_What you need to do_:
Below are some records. Reproduce them exactly from their first line through the line with "var evenNumbersCount = numbers.Count(n", inclusive.

_Entries supplied_:
——————————

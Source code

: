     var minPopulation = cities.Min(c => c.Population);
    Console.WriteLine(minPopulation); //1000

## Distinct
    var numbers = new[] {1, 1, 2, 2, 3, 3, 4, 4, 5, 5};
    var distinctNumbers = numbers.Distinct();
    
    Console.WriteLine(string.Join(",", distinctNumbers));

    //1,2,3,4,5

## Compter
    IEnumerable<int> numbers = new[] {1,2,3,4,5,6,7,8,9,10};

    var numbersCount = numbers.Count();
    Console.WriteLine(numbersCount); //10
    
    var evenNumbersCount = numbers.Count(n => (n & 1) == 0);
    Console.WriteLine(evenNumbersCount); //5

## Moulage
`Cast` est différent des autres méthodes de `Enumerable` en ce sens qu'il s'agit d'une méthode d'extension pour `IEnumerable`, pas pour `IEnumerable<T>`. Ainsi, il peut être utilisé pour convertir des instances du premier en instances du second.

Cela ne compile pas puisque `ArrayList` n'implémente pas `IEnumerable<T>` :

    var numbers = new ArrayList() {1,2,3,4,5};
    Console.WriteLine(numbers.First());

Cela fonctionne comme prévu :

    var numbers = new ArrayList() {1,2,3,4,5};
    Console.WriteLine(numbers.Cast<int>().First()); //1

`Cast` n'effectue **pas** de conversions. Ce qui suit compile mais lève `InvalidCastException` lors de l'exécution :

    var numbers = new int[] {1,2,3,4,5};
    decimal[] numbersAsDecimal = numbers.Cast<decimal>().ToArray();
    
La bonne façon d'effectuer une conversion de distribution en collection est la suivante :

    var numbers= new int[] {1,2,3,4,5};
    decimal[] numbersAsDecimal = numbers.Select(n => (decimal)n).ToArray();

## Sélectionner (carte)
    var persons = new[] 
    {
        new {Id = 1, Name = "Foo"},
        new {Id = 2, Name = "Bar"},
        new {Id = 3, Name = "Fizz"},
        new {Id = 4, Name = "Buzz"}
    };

——————————

_Response to this task_:
Source code

:     var minPopulation = cities.Min(c => c.Population);
    Console.WriteLine(minPopulation); //1000

## Distinct
    var numbers = new[] {1, 1, 2, 2, 3, 3, 4, 4, 5, 5};
    var distinctNumbers = numbers.Distinct();
    
    Console.WriteLine(string.Join(",", distinctNumbers));

    //1,2,3,4,5

## Compter
    IEnumerable<int> numbers = new[] {1,2,3,4,5,6,7,8,9,10};

    var numbersCount = numbers.Count();
    Console.WriteLine(numbersCount); //10
    
    var evenNumbersCount = numbers.Count(n => (n & 1) == 0);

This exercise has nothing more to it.